Jede Menge „Schrott“ glaubte man im menschlichen Erbgut gefunden zu haben, nachdem die Sequenzierung der genomischen DNA im
Rahmen des Humangenomprojekts zur Jahrtausendwende für abgeschlossen erklärt wurde. Denn den mindestens 98 Prozent der DNA, die
sich zwischen den Protein-kodierenden Genen befindet, kam keine erkennbare Funktion zu. Das hat sich in jüngerer Zeit so
grundlegend geändert, dass der „Schrott“ im Jahr 2006 sogar mit dem Nobelpreis „vergoldet“ wurde. Die Laureaten Craig Mello
und Andrew Fire, wie auch eine Reihe weiterer beteiligter Forscher, hatten erkannt, dass eine Vielzahl kleiner RNA-Moleküle
(mikroRNA) in zahlreiche biologische Prozesse regulatorisch eingreift. Sie wechselwirken auf sequenzspezifische Weise mit
Messenger (m)RNA und regulieren die Gen-Expression post-transkriptionell. Dieser Mechanismus, der auch als RNA-Interferenz
bezeichnet wird, lässt sich experimentell heute schon dazu nutzen, Gene gezielt „stumm“ zu schalten. Die Schlüsselrolle der
mikroRNA im Rahmen tumorassoziierter zellulärer Prozesse macht sie zu viel versprechenden Kandidaten für die Entwicklung
diagnostischer und prognostischer Biomarker wie auch als Therapie-Targets
Gene, die nur als RNA ausgeprägt werden
Ist von Genen die Rede, werden damit zumeist DNA-Abschnitte gemeint, die in RNA umgeschrieben und schließlich als Proteine
ausgeprägt (exprimiert) werden. Doch beim Menschen machen die schätzungsweise etwa 30.000 derartiger Gene nur einen verschwindend
kleinen Teil der gesamten Erbsubstanz von ca. drei Milliarden Basenpaaren aus. Den überwiegenden Teil der DNA qualifizierte
man etwas voreilig als evolutionären Schrott ab und warf ihn – wie sich Molekularbiologen und Genetiker auszudrücken
pflegen – kurzerhand in den Mülleimer. Im Hinterkopf rumorte aber immer die Frage, warum diese so genannte Junk-DNA dennoch
großenteils in RNA umgeschrieben, d.h. in hohem Maße transkribiert wird.

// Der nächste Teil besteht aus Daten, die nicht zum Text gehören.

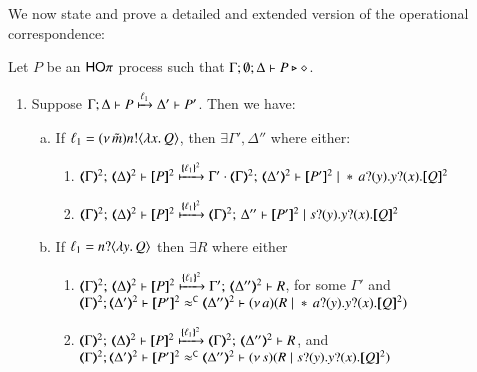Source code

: We now state and prove a detailed and extended
version of the operational correspondence:

\begin{proposition}\myrm
	\label{app:prop:op_corr_HOp_to_p}
	Let $P$ be an  $\mathsf{HO}\pi$ process such that  $\Gamma; \emptyset; \Delta \vdash P \triangleright \diamond$.
	
	\begin{enumerate}[1.]
		\item Suppose $\Gamma; \Delta \vdash P \xmapsto{\ell_1} \Delta' \vdash P'$.
		Then we have:
		\begin{enumerate}[a)]
			\item
				If  $\ell_1 = (\nu\, \tilde{m})n ! \langle \lambda x.\,Q \rangle$,
				then $\exists \Gamma', \Delta''$ where either:
				\begin{enumerate}[-]
					\item 
						$\tmap{\Gamma}{2};\, \tmap{\Delta}{2} \proves  \pmap{P}{2} 
						\hby{\mapa{\ell_1}^{2}}
						\Gamma' \cdot \tmap{\Gamma}{2};\, \tmap{\Delta'}{2} \proves \pmap{P'}{2} \Par \repl{} \binp{a}{y} \binp{y}{x} \pmap{Q}{2}$
					\item 
						$\tmap{\Gamma}{2};\, \tmap{\Delta}{2} \proves \pmap{P}{2} 
						\hby{\mapa{\ell_1}^{2}}
						\tmap{\Gamma}{2};\, \Delta'' \proves \pmap{P'}{2} \Par \binp{s}{y} \binp{y}{x} \pmap{Q}{2}$
				\end{enumerate}

			\item
				If   
				$\ell_1 = n ? \langle \lambda y.\,Q \rangle$
				then $\exists R$ where
				either
				\begin{enumerate}[-]
					\item 
						$\tmap{\Gamma}{2};\, \tmap{\Delta}{2} \proves \pmap{P}{2} 
						\hby{\mapa{\ell_1}^{2}}
						\Gamma';\, \tmap{\Delta''}{2} \proves  R$, for some $ \Gamma'$
						and \\ 
						$\horel{\tmap{\Gamma}{2}}{\tmap{\Delta'}{2}}{\pmap{P'}{2}}{\fwb}{\tmap{\Delta''}{2}}{\newsp{a}{R \Par \repl{} \binp{a}{y} \binp{y}{x} \pmap{Q}{2}}}$
					\item 
						$\tmap{\Gamma}{2};\, \tmap{\Delta}{2} \proves \pmap{P}{2}
						\hby{\mapa{\ell_1}^{2}}
						\tmap{\Gamma}{2};\, \tmap{\Delta''}{2} \proves R$, 
						and \\ 
						$\horel{\tmap{\Gamma}{2}}{\tmap{\Delta'}{2}}{\pmap{P'}{2}}{\fwb}{\tmap{\Delta''}{2}}{\newsp{s}{R \Par \binp{s}{y} \binp{y}{x} \pmap{Q}{2}}}$  		
				\end{enumerate}


\end{enumerate}
\end{enumerate}
\end{proposition}

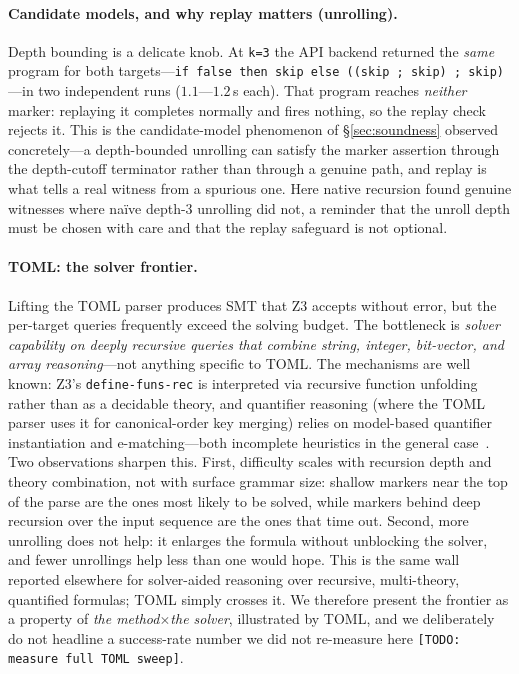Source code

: \documentclass[11pt,a4paper]{article}
\theoremstyle{definition}
\theoremstyle{remark}
\newcommand{\toml}{TOML}
\newcommand{\code}[1]{\texttt{#1}}
\begin{document}
\paragraph{Candidate models, and why replay matters (unrolling).}
Depth bounding is a delicate knob. At \code{k=3} the API backend returned the
\emph{same} program for both targets---\code{if false then skip else ((skip ;
skip) ; skip)}---in two independent runs ($1.1$---$1.2$\,s each). That program
reaches \emph{neither} marker: replaying it completes normally and fires nothing,
so the replay check rejects it. This is the candidate-model phenomenon of
\S\ref{sec:soundness} observed concretely---a depth-bounded unrolling can satisfy
the marker assertion through the depth-cutoff terminator rather than through a
genuine path, and replay is what tells a real witness from a spurious one. Here
native recursion found genuine witnesses where na\"ive depth-3 unrolling did not,
a reminder that the unroll depth must be chosen with care and that the replay
safeguard is not optional.

\paragraph{\toml{}: the solver frontier.}
Lifting the \toml{} parser produces SMT that Z3 accepts without error, but the
per-target queries frequently exceed the solving budget. The bottleneck is
\emph{solver capability on deeply recursive queries that combine string, integer,
bit-vector, and array reasoning}---not anything specific to \toml{}. The
mechanisms are well known: Z3's \code{define-funs-rec} is interpreted via
recursive function unfolding rather than as a decidable theory, and quantifier
reasoning (where the \toml{} parser uses it for canonical-order key merging)
relies on model-based quantifier instantiation and e-matching---both incomplete
heuristics in the general case~\cite{demoura2008z3,barrett2017smtlib}. Two
observations sharpen this. First, difficulty scales with recursion depth and
theory combination, not with surface grammar size: shallow markers near the top
of the parse are the ones most likely to be solved, while markers behind deep
recursion over the input sequence are the ones that time out. Second, more
unrolling does not help: it enlarges the formula without unblocking the solver,
and fewer unrollings help less than one would hope. This is the same wall
reported elsewhere for solver-aided reasoning over recursive, multi-theory,
quantified formulas; \toml{} simply crosses it. We therefore present the
frontier as a property of \emph{the method$\times$the solver}, illustrated by
\toml{}, and we deliberately do not headline a success-rate number we did not
re-measure here \code{[TODO: measure full \toml{} sweep]}.
\end{document}
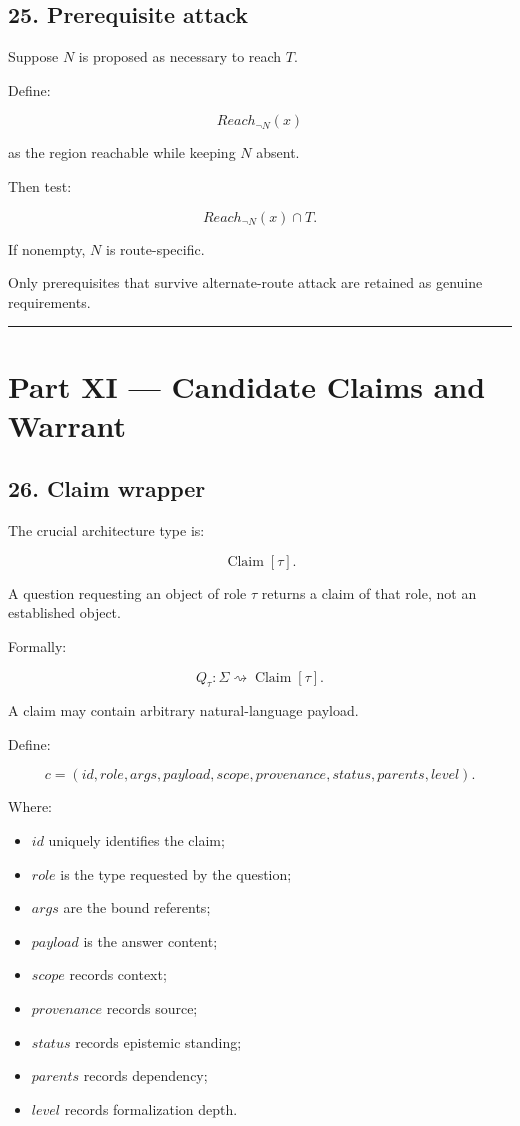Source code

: \documentclass[
]{article}
\providecommand{\tightlist}{%
  \setlength{\itemsep}{0pt}\setlength{\parskip}{0pt}}
\begin{document}
\subsection{25. Prerequisite attack}\label{prerequisite-attack}

Suppose \(N\) is proposed as necessary to reach \(T\).

Define:

\[
Reach_{\neg N}(x)
\]

as the region reachable while keeping \(N\) absent.

Then test:

\[
\boxed{
Reach_{\neg N}(x)\cap T.
}
\]

If nonempty, \(N\) is route-specific.

Only prerequisites that survive alternate-route attack are retained as
genuine requirements.

\begin{center}\rule{0.5\linewidth}{0.5pt}\end{center}

\section{Part XI --- Candidate Claims and
Warrant}\label{part-xi-candidate-claims-and-warrant}

\subsection{26. Claim wrapper}\label{claim-wrapper}

The crucial architecture type is:

\[
\boxed{
\operatorname{Claim}[\tau].
}
\]

A question requesting an object of role \(\tau\) returns a claim of that
role, not an established object.

Formally:

\[
\boxed{
Q_\tau
:
\Sigma
\rightsquigarrow
\operatorname{Claim}[\tau].
}
\]

A claim may contain arbitrary natural-language payload.

Define:

\[
\boxed{
c=
(
id,
role,
args,
payload,
scope,
provenance,
status,
parents,
level
).
}
\]

Where:

\begin{itemize}
\tightlist
\item
  \(id\) uniquely identifies the claim;
\item
  \(role\) is the type requested by the question;
\item
  \(args\) are the bound referents;
\item
  \(payload\) is the answer content;
\item
  \(scope\) records context;
\item
  \(provenance\) records source;
\item
  \(status\) records epistemic standing;
\item
  \(parents\) records dependency;
\item
  \(level\) records formalization depth.
\end{itemize}
\end{document}
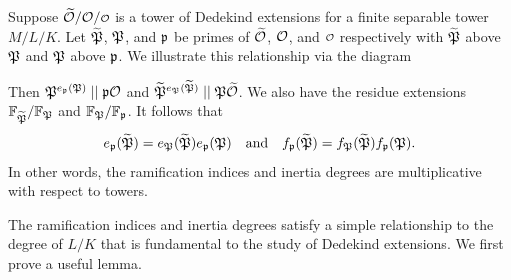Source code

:     Suppose \(\wtilde{\mc{O}}/\mc{O}/\smc{O}\) is a tower of Dedekind extensions for a finite separable tower \(M/L/K\). Let \(\wtilde{\mf{P}}\), \(\mf{P}\), and \(\mf{p}\) be primes of \(\wtilde{\mc{O}}\), \(\mc{O}\), and \(\smc{O}\) respectively with \(\wtilde{\mf{P}}\) above \(\mf{P}\) and \(\mf{P}\) above \(\mf{p}\). We illustrate this relationship via the diagram
    \begin{center}
    \end{center} 
    Then \(\mf{P}^{e_{\mf{p}}(\mf{P})} \mid\mid \mf{p}\mc{O}\) and \(\wtilde{\mf{P}}^{e_{\mf{P}}(\wtilde{\mf{P}})} \mid\mid \mf{P}\wtilde{\mc{O}}\). We also have the residue extensions \(\F_{\wtilde{\mf{P}}}/\F_{\mf{P}}\) and \(\F_{\mf{P}}/\F_{\mf{p}}\). It follows that
    \begin{equation}\label{equ:ramification_and_interia_towers}
      e_{\mf{p}}(\wtilde{\mf{P}}) = e_{\mf{P}}(\wtilde{\mf{P}})e_{\mf{p}}(\mf{P}) \quad \text{and} \quad f_{\mf{p}}(\wtilde{\mf{P}}) = f_{\mf{P}}(\wtilde{\mf{P}})f_{\mf{p}}(\mf{P}).
    \end{equation}
    In other words, the ramification indices and inertia degrees are multiplicative with respect to towers.

    The ramification indices and inertia degrees satisfy a simple relationship to the degree of \(L/K\) that is fundamental to the study of Dedekind extensions. We first prove a useful lemma.

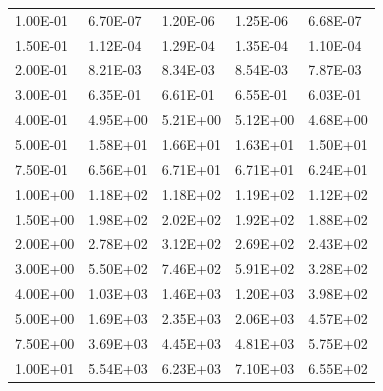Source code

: \begin{table}[]
\begin{center}
\begin{threeparttable}
\begin{tabular}{@{}lllll@{}}
1.00E-01 & 6.70E-07          & 1.20E-06                  & 1.25E-06                & 6.68E-07                  \\
1.50E-01 & 1.12E-04          & 1.29E-04                  & 1.35E-04                & 1.10E-04                  \\
2.00E-01 & 8.21E-03          & 8.34E-03                  & 8.54E-03                & 7.87E-03                  \\
3.00E-01 & 6.35E-01          & 6.61E-01                  & 6.55E-01                & 6.03E-01                  \\
4.00E-01 & 4.95E+00          & 5.21E+00                  & 5.12E+00                & 4.68E+00                  \\
5.00E-01 & 1.58E+01          & 1.66E+01                  & 1.63E+01                & 1.50E+01                  \\
7.50E-01 & 6.56E+01          & 6.71E+01                  & 6.71E+01                & 6.24E+01                  \\
1.00E+00 & 1.18E+02          & 1.18E+02                  & 1.19E+02                & 1.12E+02                  \\
1.50E+00 & 1.98E+02          & 2.02E+02                  & 1.92E+02                & 1.88E+02                  \\
2.00E+00 & 2.78E+02          & 3.12E+02                  & 2.69E+02                & 2.43E+02                  \\
3.00E+00 & 5.50E+02          & 7.46E+02                  & 5.91E+02                & 3.28E+02                  \\
4.00E+00 & 1.03E+03          & 1.46E+03                  & 1.20E+03                & 3.98E+02                  \\
5.00E+00 & 1.69E+03          & 2.35E+03                  & 2.06E+03                & 4.57E+02                  \\
7.50E+00 & 3.69E+03          & 4.45E+03                  & 4.81E+03                & 5.75E+02                  \\
1.00E+01 & 5.54E+03          & 6.23E+03                  & 7.10E+03                & 6.55E+02                  \\ \bottomrule
\end{tabular}
\end{threeparttable}
\label{table: reaction_rates}
\end{center}
\end{table}


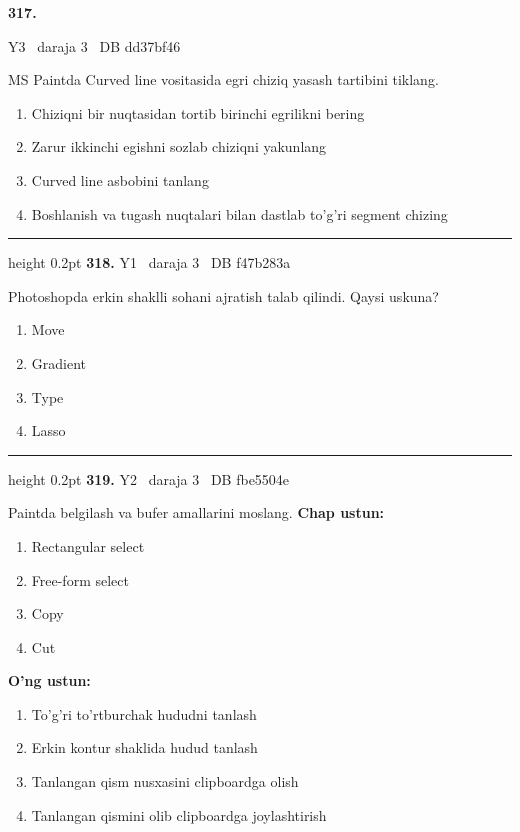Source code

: \documentclass[10pt,a4paper,oneside]{article}
\begin{document}
\hypertarget{q317}{\textbf{\color{ink}317.}}  {\color{muted}\scriptsize Y3 \textbullet\ daraja 3 \textbullet\ DB dd37bf46}
\par
MS Paintda Curved line vositasida egri chiziq yasash tartibini tiklang.
\begin{enumerate}[label=\Alph*),leftmargin=9mm]
\item Chiziqni bir nuqtasidan tortib birinchi egrilikni bering
\item Zarur ikkinchi egishni sozlab chiziqni yakunlang
\item Curved line asbobini tanlang
\item Boshlanish va tugash nuqtalari bilan dastlab to'g'ri segment chizing
\end{enumerate}
\vspace{2mm}\hrule height 0.2pt \vspace{4mm}
\hypertarget{q318}{\textbf{\color{ink}318.}}  {\color{muted}\scriptsize Y1 \textbullet\ daraja 3 \textbullet\ DB f47b283a}
\par
Photoshopda erkin shaklli sohani ajratish talab qilindi. Qaysi uskuna?
\begin{enumerate}[label=\Alph*),leftmargin=9mm]
\item Move
\item Gradient
\item Type
\item Lasso
\end{enumerate}
\vspace{2mm}\hrule height 0.2pt \vspace{4mm}
\hypertarget{q319}{\textbf{\color{ink}319.}}  {\color{muted}\scriptsize Y2 \textbullet\ daraja 3 \textbullet\ DB fbe5504e}
\par
Paintda belgilash va bufer amallarini moslang.
\textbf{\footnotesize Chap ustun:}
\begin{enumerate}[label=\arabic*),leftmargin=9mm]
\item Rectangular select
\item Free-form select
\item Copy
\item Cut
\end{enumerate}
\textbf{\footnotesize O'ng ustun:}
\begin{enumerate}[label=\Alph*),leftmargin=9mm]
\item To'g'ri to'rtburchak hududni tanlash
\item Erkin kontur shaklida hudud tanlash
\item Tanlangan qism nusxasini clipboardga olish
\item Tanlangan qismini olib clipboardga joylashtirish
\end{enumerate}
\end{document}
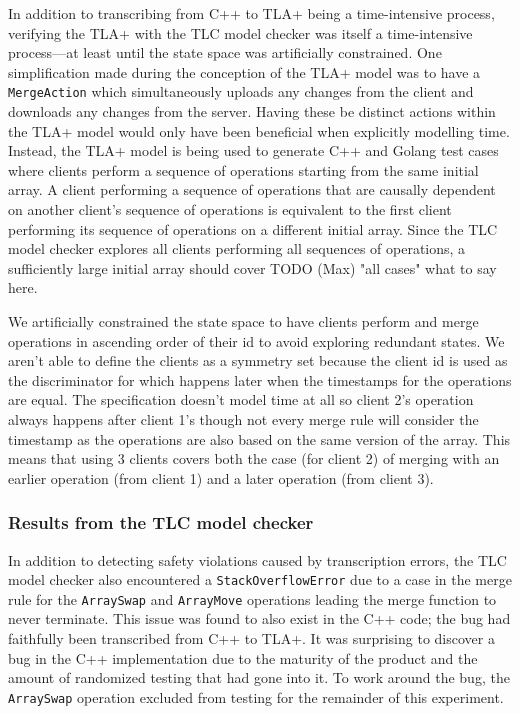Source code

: \documentclass{vldb}
\begin{document}
In addition to transcribing from C++ to TLA+ being a time-intensive process, verifying the TLA+ with the TLC model checker was itself a time-intensive process---at least until the state space was artificially constrained. One simplification made during the conception of the TLA+ model was to have a \texttt{MergeAction} which simultaneously uploads any changes from the client and downloads any changes from the server. Having these be distinct actions within the TLA+ model would only have been beneficial when explicitly modelling time. Instead, the TLA+ model is being used to generate C++ and Golang test cases where clients perform a sequence of operations starting from the same initial array. A client performing a sequence of operations that are causally dependent on another client's sequence of operations is equivalent to the first client performing its sequence of operations on a different initial array. Since the TLC model checker explores all clients performing all sequences of operations, a sufficiently large initial array should cover TODO (Max) "all cases" what to say here.

We artificially constrained the state space to have clients perform and merge operations in ascending order of their id to avoid exploring redundant states. We aren't able to define the clients as a symmetry set because the client id is used as the discriminator for which happens later when the timestamps for the operations are equal. The specification doesn't model time at all so client 2's operation always happens after client 1's though not every merge rule will consider the timestamp as the operations are also based on the same version of the array. This means that using 3 clients covers both the case (for client 2) of merging with an earlier operation (from client 1) and a later operation (from client 3).

\subsubsection{Results from the TLC model checker}

In addition to detecting safety violations caused by transcription errors, the TLC model checker also encountered a \texttt{StackOverflowError} due to a case in the merge rule for the \texttt{ArraySwap} and \texttt{ArrayMove} operations leading the merge function to never terminate. This issue was found to also exist in the C++ code; the bug had faithfully been transcribed from C++ to TLA+. It was surprising to discover a bug in the C++ implementation due to the maturity of the product and the amount of randomized testing that had gone into it. To work around the bug, the \texttt{ArraySwap} operation excluded from testing for the remainder of this experiment.
\end{document}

Zahlreiche DNA-Abschnitte des Genoms werden zwar in RNA umgeschrieben, nicht aber in Peptide oder Proteine übersetzt
Erst in kürzerer Zeit wurde erkannt, dass es zahlreiche Gene gibt, die zwar in RNA umgeschrieben (transkribiert), nicht aber
in Peptide bzw. Proteine übersetzt (translatiert) werden. Fortschritte auf diesem Gebiet verzögerten sich zunächst insofern,
als man glaubte, nach eher größeren RNA-Molekülen suchen zu müssen. Erst als man sich RNA-Molekülen mit nur 22 bis 25 Nukleotiden
zuwandte, nahm die Erforschung der „Nur-RNA-Gene“ richtig Fahrt auf. Man erkannte, welche wichtige Rolle solche kleinen RNA-Moleküle
bei der Ausprägung des Phänotyps spielen. Zwischenzeitlich wurden bereits Hunderte solcher regulierenden kleinen RNA-Moleküle entdeckt,
eine Vielzahl davon auch beim Menschen.
Zwei Klassen kleiner RNA-Moleküle
Von den Sequenz-spezifischen post-transkriptionellen Regulatoren der Gen-Expression wurden zwei Klassen kleiner RNA-Moleküle
entdeckt: die small interfering RNA (siRNA) und die mikroRNA (miRNA). Die Biosynthese beider RNA-Formen, ihr Einbau in einen
RNA-Proteinkomplex, und dessen Fähigkeit die Bildung bestimmter Proteinprodukte auf mRNA-Ebene herunterzuregulieren sind in
Abbildung 1 dargestellt. Obwohl miRNA und siRNA unterschiedlichen Vorläufermolekülen entstammen, weisen sie
identische biochemische Merkmale auf.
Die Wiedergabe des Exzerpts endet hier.